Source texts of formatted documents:

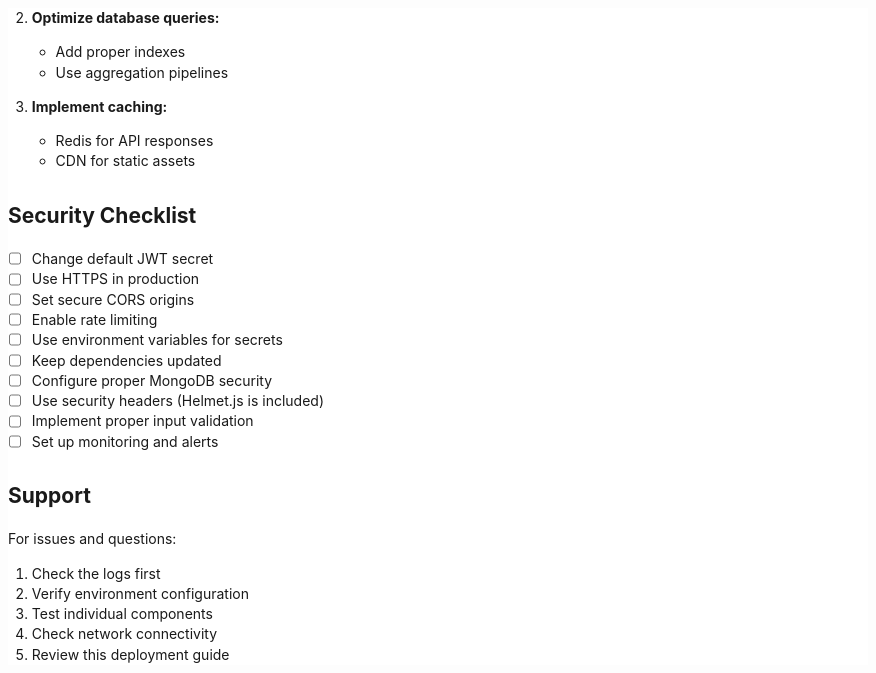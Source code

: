 2. **Optimize database queries:**
   - Add proper indexes
   - Use aggregation pipelines

3. **Implement caching:**
   - Redis for API responses
   - CDN for static assets

## Security Checklist

- [ ] Change default JWT secret
- [ ] Use HTTPS in production
- [ ] Set secure CORS origins
- [ ] Enable rate limiting
- [ ] Use environment variables for secrets
- [ ] Keep dependencies updated
- [ ] Configure proper MongoDB security
- [ ] Use security headers (Helmet.js is included)
- [ ] Implement proper input validation
- [ ] Set up monitoring and alerts

## Support

For issues and questions:
1. Check the logs first
2. Verify environment configuration
3. Test individual components
4. Check network connectivity
5. Review this deployment guide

HOW TO COMPLETE THIS TASK
Your task is to copy every line in the entries that holds the string "Implement".

TASK OUTPUT
3. **Implement caching:**
- [ ] Implement proper input validation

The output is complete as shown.